(DATA EXCERPTS Opens)

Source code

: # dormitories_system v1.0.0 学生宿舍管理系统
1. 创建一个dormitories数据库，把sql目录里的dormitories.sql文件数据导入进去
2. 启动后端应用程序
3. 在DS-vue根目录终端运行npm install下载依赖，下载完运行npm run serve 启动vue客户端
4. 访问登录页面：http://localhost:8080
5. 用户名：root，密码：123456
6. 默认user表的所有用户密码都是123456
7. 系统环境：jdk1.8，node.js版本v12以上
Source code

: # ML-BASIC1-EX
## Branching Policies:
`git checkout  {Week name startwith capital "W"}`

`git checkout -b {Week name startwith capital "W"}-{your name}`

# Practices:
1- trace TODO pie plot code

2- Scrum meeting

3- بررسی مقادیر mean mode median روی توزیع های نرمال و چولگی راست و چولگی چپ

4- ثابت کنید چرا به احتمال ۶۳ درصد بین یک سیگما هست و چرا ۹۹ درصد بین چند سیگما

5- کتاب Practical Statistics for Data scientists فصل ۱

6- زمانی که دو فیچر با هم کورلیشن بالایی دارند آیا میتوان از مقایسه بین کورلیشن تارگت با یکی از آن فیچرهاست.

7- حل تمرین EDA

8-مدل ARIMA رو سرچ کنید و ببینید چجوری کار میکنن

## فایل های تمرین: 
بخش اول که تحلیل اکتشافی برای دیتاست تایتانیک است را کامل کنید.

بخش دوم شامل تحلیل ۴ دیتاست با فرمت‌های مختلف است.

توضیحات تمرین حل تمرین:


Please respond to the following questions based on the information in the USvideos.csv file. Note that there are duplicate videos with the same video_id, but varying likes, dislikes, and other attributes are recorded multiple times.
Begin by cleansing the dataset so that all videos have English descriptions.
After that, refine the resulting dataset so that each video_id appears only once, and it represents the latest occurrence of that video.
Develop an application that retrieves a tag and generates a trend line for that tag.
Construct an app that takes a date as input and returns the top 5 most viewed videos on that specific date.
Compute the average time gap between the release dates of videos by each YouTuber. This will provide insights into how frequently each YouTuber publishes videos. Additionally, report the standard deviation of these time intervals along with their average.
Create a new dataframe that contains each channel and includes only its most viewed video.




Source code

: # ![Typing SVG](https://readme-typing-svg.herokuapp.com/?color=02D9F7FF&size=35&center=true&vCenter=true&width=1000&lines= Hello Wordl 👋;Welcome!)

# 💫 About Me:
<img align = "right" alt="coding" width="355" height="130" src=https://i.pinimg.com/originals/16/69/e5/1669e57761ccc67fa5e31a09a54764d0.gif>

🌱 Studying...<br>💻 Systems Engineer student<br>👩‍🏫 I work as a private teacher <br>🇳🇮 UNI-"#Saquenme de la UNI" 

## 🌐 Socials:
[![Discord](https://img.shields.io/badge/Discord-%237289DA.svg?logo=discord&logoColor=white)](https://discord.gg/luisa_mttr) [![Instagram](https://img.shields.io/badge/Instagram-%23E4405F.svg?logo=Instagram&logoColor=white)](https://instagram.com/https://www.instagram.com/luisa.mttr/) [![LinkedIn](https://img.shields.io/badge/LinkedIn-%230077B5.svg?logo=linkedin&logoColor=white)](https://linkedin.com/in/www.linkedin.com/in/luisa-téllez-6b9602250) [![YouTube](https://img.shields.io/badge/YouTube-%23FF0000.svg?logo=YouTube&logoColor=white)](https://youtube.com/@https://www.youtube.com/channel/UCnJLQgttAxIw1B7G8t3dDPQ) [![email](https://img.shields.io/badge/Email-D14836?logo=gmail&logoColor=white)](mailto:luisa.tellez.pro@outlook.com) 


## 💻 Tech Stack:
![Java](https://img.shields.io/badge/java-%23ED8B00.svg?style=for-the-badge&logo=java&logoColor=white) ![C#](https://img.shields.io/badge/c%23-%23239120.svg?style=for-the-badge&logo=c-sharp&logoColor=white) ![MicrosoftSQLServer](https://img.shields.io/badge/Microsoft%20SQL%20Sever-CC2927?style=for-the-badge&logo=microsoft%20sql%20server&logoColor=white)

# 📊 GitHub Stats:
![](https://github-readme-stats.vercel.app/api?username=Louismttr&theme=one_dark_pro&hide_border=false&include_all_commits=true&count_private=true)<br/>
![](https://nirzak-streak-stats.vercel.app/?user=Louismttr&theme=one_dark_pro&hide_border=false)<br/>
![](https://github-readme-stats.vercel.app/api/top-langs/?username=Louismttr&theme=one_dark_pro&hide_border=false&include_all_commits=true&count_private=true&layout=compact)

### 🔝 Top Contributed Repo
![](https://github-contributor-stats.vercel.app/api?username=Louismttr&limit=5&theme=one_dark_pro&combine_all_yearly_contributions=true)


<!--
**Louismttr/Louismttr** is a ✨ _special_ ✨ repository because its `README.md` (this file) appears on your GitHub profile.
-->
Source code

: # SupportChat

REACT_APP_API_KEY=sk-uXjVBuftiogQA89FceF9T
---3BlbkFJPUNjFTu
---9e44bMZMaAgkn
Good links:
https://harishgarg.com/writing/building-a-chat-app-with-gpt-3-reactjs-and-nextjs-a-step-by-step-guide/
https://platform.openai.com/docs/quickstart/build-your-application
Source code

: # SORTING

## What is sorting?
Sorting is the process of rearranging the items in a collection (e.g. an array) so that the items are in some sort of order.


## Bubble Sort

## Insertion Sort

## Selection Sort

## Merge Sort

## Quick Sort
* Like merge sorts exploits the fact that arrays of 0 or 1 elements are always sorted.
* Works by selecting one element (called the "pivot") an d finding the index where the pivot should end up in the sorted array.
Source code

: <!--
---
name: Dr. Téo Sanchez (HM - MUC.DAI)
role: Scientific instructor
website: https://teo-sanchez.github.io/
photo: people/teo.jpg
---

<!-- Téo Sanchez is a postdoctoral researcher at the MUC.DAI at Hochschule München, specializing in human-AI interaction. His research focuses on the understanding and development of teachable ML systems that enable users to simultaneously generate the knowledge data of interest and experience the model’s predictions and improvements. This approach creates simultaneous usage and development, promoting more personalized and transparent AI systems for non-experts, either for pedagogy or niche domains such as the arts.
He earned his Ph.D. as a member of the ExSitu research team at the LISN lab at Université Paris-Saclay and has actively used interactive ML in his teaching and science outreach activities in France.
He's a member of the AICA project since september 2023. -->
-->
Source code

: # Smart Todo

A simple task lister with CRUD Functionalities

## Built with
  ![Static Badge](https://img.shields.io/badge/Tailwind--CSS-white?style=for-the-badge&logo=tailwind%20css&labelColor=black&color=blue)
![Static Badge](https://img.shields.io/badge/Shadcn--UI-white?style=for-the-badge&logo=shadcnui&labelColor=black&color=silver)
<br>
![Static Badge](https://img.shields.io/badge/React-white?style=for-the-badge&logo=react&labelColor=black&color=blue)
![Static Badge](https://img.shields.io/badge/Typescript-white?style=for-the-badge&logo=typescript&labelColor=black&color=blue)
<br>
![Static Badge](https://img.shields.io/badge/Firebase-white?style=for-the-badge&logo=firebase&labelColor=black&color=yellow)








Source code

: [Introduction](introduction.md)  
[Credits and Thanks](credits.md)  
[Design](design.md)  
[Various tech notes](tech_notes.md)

(DATA EXCERPTS Closes)
(DATA EXCERPTS Opens)

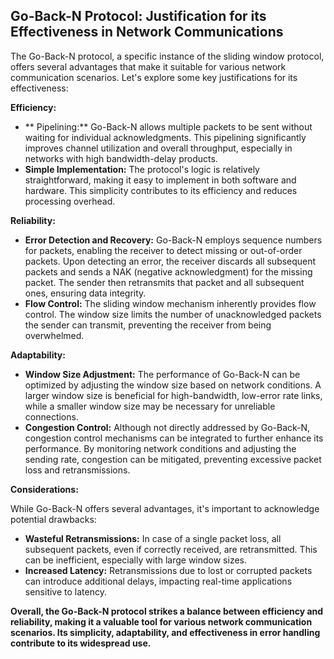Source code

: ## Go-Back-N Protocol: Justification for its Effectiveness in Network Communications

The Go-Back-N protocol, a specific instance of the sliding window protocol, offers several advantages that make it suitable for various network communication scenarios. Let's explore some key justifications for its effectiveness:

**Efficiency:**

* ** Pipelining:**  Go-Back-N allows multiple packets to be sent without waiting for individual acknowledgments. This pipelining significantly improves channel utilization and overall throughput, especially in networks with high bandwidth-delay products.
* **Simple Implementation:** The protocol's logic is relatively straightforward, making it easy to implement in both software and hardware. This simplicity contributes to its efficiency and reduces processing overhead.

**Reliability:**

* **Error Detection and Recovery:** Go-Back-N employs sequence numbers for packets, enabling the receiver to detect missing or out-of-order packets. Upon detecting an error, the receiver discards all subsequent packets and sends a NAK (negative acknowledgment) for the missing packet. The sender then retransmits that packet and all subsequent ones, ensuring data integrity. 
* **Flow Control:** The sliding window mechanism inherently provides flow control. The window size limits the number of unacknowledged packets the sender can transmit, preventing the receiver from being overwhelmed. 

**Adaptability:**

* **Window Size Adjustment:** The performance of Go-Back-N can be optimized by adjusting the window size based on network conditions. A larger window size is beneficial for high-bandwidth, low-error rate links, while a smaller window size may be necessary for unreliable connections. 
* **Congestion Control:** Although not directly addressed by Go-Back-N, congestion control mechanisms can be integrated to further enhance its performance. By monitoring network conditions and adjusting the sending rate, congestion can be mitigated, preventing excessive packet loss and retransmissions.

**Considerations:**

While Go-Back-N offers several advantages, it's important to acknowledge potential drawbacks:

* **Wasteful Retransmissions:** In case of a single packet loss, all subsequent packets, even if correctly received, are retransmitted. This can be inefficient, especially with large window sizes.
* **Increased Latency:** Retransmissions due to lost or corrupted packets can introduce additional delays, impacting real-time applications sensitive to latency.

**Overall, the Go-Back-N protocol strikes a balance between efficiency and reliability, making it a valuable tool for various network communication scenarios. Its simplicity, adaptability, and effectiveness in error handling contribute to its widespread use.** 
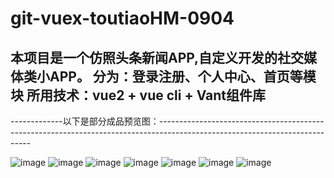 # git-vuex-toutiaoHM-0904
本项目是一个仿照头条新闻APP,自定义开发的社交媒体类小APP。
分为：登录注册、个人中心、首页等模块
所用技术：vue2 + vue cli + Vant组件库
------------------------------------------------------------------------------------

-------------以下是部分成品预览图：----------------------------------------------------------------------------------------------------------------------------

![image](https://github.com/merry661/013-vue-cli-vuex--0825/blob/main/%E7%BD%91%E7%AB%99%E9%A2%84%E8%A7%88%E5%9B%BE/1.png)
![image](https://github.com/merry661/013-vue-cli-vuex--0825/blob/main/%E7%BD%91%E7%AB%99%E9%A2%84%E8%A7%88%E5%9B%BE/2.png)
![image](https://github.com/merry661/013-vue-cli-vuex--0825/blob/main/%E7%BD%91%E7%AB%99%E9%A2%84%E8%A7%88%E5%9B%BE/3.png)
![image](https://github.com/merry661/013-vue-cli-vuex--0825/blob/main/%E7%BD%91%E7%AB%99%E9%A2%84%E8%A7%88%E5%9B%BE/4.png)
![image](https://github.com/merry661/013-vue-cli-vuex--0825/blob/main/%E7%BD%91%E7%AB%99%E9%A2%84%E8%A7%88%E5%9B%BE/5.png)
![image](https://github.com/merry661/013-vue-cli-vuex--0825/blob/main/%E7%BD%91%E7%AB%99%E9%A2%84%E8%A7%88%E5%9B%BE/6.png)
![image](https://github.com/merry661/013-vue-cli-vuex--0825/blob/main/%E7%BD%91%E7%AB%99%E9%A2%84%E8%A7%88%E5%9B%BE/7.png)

(DATA EXCERPTS Closes)
(DATA EXCERPTS Opens)

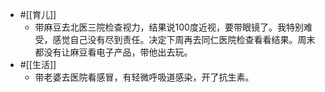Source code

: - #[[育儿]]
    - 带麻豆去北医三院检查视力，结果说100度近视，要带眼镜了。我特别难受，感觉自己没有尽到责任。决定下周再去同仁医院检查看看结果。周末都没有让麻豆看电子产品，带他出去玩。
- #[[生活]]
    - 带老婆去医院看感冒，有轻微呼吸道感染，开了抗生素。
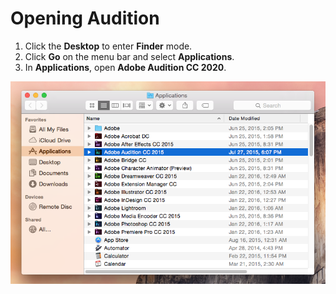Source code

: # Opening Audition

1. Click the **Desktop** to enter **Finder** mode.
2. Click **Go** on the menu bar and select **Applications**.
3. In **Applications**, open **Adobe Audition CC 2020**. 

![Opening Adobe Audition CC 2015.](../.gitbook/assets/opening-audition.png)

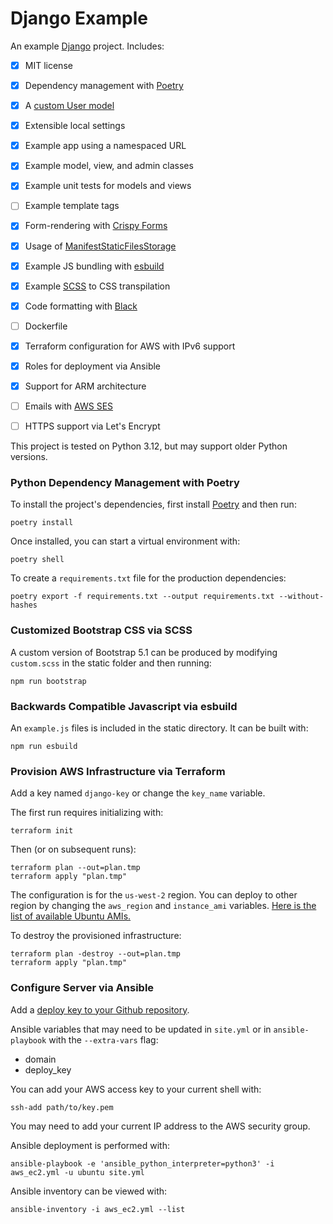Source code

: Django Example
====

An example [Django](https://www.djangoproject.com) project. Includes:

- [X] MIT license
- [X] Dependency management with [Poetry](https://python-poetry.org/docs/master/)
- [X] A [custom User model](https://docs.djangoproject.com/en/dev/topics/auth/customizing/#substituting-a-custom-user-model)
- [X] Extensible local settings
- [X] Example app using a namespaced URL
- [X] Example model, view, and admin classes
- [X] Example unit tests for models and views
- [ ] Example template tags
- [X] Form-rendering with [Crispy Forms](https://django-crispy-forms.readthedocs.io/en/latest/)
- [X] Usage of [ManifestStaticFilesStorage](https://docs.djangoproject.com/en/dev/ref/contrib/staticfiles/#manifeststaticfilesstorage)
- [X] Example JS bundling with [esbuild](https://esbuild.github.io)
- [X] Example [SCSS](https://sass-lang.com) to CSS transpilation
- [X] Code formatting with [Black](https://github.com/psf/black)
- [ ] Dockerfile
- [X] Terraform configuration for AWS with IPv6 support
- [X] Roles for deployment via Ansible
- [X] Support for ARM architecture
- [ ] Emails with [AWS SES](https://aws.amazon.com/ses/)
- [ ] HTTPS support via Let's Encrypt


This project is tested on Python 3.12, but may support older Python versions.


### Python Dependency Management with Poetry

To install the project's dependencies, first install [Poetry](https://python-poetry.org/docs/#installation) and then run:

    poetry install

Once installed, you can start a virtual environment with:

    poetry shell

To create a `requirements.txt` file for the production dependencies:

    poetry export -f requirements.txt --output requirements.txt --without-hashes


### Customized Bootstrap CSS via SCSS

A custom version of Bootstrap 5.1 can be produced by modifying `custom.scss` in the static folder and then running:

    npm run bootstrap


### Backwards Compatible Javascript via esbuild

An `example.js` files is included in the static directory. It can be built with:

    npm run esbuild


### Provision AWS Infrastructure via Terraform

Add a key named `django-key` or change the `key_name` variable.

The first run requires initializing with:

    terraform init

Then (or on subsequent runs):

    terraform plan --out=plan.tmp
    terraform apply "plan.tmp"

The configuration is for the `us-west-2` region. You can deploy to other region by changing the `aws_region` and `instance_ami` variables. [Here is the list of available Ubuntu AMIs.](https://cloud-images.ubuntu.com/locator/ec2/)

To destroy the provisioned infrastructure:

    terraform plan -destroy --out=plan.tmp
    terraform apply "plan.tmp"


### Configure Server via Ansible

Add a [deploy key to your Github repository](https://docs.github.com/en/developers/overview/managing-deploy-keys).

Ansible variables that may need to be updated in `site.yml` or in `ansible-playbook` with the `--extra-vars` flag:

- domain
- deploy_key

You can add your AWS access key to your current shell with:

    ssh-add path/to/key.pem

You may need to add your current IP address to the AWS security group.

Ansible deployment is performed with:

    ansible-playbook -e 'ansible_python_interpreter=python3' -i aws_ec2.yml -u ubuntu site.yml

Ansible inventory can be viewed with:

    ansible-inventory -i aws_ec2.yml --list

(DATA EXCERPTS Closes)

■ ASSIGNED TASK ■
Report every line of the data in which "other" appears.

■ SOLUTION TO THIS EXERCISE ■
Please respond to the following questions based on the information in the USvideos.csv file. Note that there are duplicate videos with the same video_id, but varying likes, dislikes, and other attributes are recorded multiple times.
The configuration is for the `us-west-2` region. You can deploy to other region by changing the `aws_region` and `instance_ami` variables. [Here is the list of available Ubuntu AMIs.](https://cloud-images.ubuntu.com/locator/ec2/)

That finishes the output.